BEGIN DATA LISTING

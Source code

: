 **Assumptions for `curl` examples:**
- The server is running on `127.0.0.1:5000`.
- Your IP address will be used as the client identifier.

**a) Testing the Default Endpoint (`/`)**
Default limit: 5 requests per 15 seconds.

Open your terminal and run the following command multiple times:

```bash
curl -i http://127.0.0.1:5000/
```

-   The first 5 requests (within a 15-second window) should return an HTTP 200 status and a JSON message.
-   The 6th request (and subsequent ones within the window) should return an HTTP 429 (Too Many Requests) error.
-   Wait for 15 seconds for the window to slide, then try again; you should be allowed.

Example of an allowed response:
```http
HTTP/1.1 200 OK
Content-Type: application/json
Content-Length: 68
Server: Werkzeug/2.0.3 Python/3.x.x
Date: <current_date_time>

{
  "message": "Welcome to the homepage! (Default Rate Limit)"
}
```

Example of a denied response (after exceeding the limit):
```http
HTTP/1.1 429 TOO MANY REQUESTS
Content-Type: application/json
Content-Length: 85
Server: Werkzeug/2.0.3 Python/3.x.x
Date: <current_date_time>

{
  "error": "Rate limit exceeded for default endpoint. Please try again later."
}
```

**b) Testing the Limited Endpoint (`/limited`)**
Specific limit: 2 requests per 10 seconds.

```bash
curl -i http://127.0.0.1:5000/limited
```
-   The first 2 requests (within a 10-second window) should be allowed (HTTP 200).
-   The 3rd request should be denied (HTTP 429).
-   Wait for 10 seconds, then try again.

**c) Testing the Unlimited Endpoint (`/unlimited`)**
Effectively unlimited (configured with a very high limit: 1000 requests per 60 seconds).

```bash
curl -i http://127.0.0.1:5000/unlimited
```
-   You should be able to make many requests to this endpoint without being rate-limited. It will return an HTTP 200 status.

END DATA LISTING

- [WHAT NEEDS TO BE DONE]:
The answer must be every line of the data that contains the word "unlimited".

- [RESPONSE AREA]:
**c) Testing the Unlimited Endpoint (`/unlimited`)**
Effectively unlimited (configured with a very high limit: 1000 requests per 60 seconds).
curl -i http://127.0.0.1:5000/unlimited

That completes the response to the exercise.